Intermarché BC: Hodge nie zawiódł
30 punktów Waltera Hodge’a oraz bardzo dobra gra wysokich graczy pozwoliła Zastalowi na wyraźne zwycięstwo ze Śląskiem Wrocław 89:80 w półfinale Intermarché Basket Cup. W finale gospodarze imprezy zagrają z Treflem Sopot.

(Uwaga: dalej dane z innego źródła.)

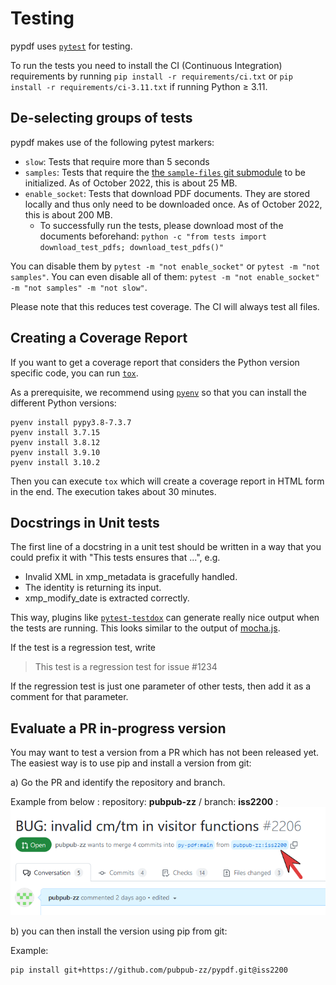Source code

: # Testing

pypdf uses [`pytest`](https://docs.pytest.org/en/7.1.x/) for testing.

To run the tests you need to install the CI (Continuous Integration) requirements by running `pip install -r requirements/ci.txt` or
`pip install -r requirements/ci-3.11.txt` if running Python ≥ 3.11.

## De-selecting groups of tests

pypdf makes use of the following pytest markers:

* `slow`: Tests that require more than 5 seconds
* `samples`: Tests that require the [the `sample-files` git submodule](https://github.com/py-pdf/sample-files) to be initialized. As of October 2022, this is about 25 MB.
* `enable_socket`: Tests that download PDF documents. They are stored locally and thus only need to be downloaded once. As of October 2022, this is about 200 MB.
  * To successfully run the tests, please download most of the documents beforehand: `python -c "from tests import download_test_pdfs; download_test_pdfs()"`

You can disable them by `pytest -m "not enable_socket"` or `pytest -m "not samples"`.
You can even disable all of them: `pytest -m "not enable_socket" -m "not samples" -m "not slow"`.

Please note that this reduces test coverage. The CI will always test all files.

## Creating a Coverage Report

If you want to get a coverage report that considers the Python version specific
code, you can run [`tox`](https://tox.wiki/en/latest/).

As a prerequisite, we recommend using [`pyenv`](https://github.com/pyenv/pyenv)
so that you can install the different Python versions:

```
pyenv install pypy3.8-7.3.7
pyenv install 3.7.15
pyenv install 3.8.12
pyenv install 3.9.10
pyenv install 3.10.2
```

Then you can execute `tox` which will create a coverage report in HTML form
in the end. The execution takes about 30 minutes.


## Docstrings in Unit tests

The first line of a docstring in a unit test should be written in a way that
you could prefix it with "This tests ensures that ...", e.g.

* Invalid XML in xmp_metadata is gracefully handled.
* The identity is returning its input.
* xmp_modify_date is extracted correctly.

This way, plugins like [`pytest-testdox`](https://pypi.org/project/pytest-testdox/)
can generate really nice output when the tests are running. This looks similar
to the output of [mocha.js](https://mochajs.org/).

If the test is a regression test, write

> This test is a regression test for issue #1234

If the regression test is just one parameter of other tests, then add it as
a comment for that parameter.

## Evaluate a PR in-progress version

You may want to test a version from a PR which has not been released yet.
The easiest way is to use pip and install a version from git:

a) Go the PR and identify the repository and branch.

Example from below : repository: __pubpub-zz__ / branch: __iss2200__ :
![PR Header example](PR_Header_example.png)

b) you can then install the version using pip from git:

Example:
```
pip install git+https://github.com/pubpub-zz/pypdf.git@iss2200
```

Zdecydowanie lepiej spotkanie rozpoczął Zastal Zielona Góra, który po trójce Waltera Hodge’a prowadził nawet 10:3. Później jednak do głosu doszli gracze Śląska i m. in. dzięki dwóm trafieniom z dystansu Qa’rraana Calhouna przegrywali po kilku minutach tylko 12:11. Piłkę w swoje ręce wziął znowu Hodge i Zastal szybko uciekł rywalom. Portorykańczyk w pierwszej części meczu był nie do powstrzymania - zdobył aż 14 punktów, trafiając sześć z dziewięciu rzutów z gry. To głównie dzięki jego akcjom Zastal zakończył inaugurującą kwartę wynikiem 25:14.

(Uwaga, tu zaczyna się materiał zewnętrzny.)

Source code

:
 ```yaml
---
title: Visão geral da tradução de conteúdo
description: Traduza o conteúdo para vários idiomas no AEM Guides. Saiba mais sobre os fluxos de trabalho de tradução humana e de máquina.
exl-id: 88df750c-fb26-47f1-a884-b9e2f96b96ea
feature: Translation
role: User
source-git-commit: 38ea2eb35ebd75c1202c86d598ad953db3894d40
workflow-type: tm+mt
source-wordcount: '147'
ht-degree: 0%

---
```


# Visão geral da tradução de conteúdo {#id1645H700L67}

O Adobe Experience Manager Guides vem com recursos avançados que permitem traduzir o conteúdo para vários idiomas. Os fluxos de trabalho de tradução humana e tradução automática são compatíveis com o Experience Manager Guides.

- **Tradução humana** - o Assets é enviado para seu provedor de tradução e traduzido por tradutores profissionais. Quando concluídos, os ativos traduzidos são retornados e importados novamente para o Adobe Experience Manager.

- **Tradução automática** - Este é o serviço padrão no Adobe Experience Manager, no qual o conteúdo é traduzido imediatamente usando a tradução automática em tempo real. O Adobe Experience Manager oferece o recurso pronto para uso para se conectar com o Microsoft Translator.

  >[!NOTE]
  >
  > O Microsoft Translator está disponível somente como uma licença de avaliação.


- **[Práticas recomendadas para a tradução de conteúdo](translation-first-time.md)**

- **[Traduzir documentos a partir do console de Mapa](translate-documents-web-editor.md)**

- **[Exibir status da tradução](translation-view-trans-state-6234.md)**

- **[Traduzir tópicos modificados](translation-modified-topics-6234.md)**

- Zastal zaczął rewelacyjnie. Hodge zdobył 14 punktów w pierwszej kwarcie i jego drużyna złapała wiatr w żagle - stwierdził Bartosz Bochno.
W drugiej części meczu po podaniu Filipa Matczaka i trafieniu z dystansu Urosa Mirkovicia przewaga ekipy trenera Mihailo Uvalina wynosiła już nawet 17 punktów (35:18). Zielonogórzanie grali jak na gospodarzy przystało - pewnie i, co najważniejsze, skutecznie. Dzięki temu ich przewaga po indywidualnej akcji Piotra Stelmacha jeszcze się powiększała. Zaskakiwał też Uros Mirković, który w pierwszej połowie zdobył aż 14 punktów, trafiając dwukrotnie z dystansu. Śląsk jednak nie zamierzał się poddawać i powoli zmniejszał straty, ale ciągle wynosiły one kilkanaście punktów.

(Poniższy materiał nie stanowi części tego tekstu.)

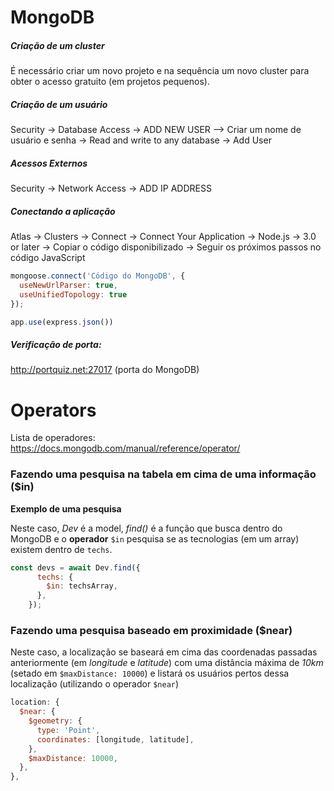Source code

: # MongoDB

##### Criação de um cluster

É necessário criar um novo projeto e na sequência um novo cluster para obter o acesso gratuito (em projetos pequenos).

##### Criação de um usuário

Security -> Database Access -> ADD NEW USER --> Criar um nome de usuário e senha -> Read and write to any database -> Add User

##### Acessos Externos

Security -> Network Access -> ADD IP ADDRESS

##### Conectando a aplicação

Atlas -> Clusters -> Connect -> Connect Your Application -> Node.js -> 3.0 or later -> Copiar o código disponibilizado -> Seguir os próximos passos no código JavaScript

```js
mongoose.connect('Código do MongoDB', {
  useNewUrlParser: true,
  useUnifiedTopology: true
});

app.use(express.json())
```

##### Verificação de porta:

http://portquiz.net:27017 (porta do MongoDB)

# Operators

Lista de operadores: https://docs.mongodb.com/manual/reference/operator/

### Fazendo uma pesquisa na tabela em cima de uma informação ($in)

**Exemplo de uma pesquisa**

Neste caso, *Dev* é a model, *find()* é a função que busca dentro do MongoDB e o **operador** `$in` pesquisa se as tecnologias (em um array) existem dentro de `techs`.

```js
const devs = await Dev.find({
      techs: {
        $in: techsArray,
      },
    });
```

### Fazendo uma pesquisa baseado em proximidade ($near)

Neste caso, a localização se baseará em cima das coordenadas passadas anteriormente (em *longitude* e *latitude*) com uma distância máxima de *10km* (setado em `$maxDistance: 10000`) e listará os usuários pertos dessa localização (utilizando o operador `$near`)

```js
location: {
  $near: {
    $geometry: {
      type: 'Point',
      coordinates: [longitude, latitude],
    },
    $maxDistance: 10000,
  },
},
```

Pod koszami dominował Kirk Archibeque, który zbierał sporo piłek, a w dodatku trafiał z półdystansu - nie radził sobie z nim ani Adam Wójcik, ani Aleksandar Mladenović. Polski weteran w pierwszej połowie grał słabiej niż w ostatnich meczach - nie trafił żadnego rzutu z gry i pierwszą połowę zakończył z zerowym dorobkiem punktowym.
Zastal w trzeciej kwarcie zaczął grać efektownie. Kolejne punkty z łatwością zdobywał Walter Hodge, a zielonogórscy kibice nie ukrywali swojego zachwytu. Zawodnicy trenera Mihailo Uvalina po trzech minutach drugiej połowy prowadzili nawet 61:37 i wszystko wskazywało na to, że Śląsk będzie potrzebował cudu, aby wygrać ten mecz. Wrocławianie grali jednak ambitnie i na koniec tej części meczu po akcji 2+1 Mladenovicia przegrywali tylko 73:61. Zastal zaczął popełniać straty i utracił koncentrację, co łatwo wykorzystywał Śląsk.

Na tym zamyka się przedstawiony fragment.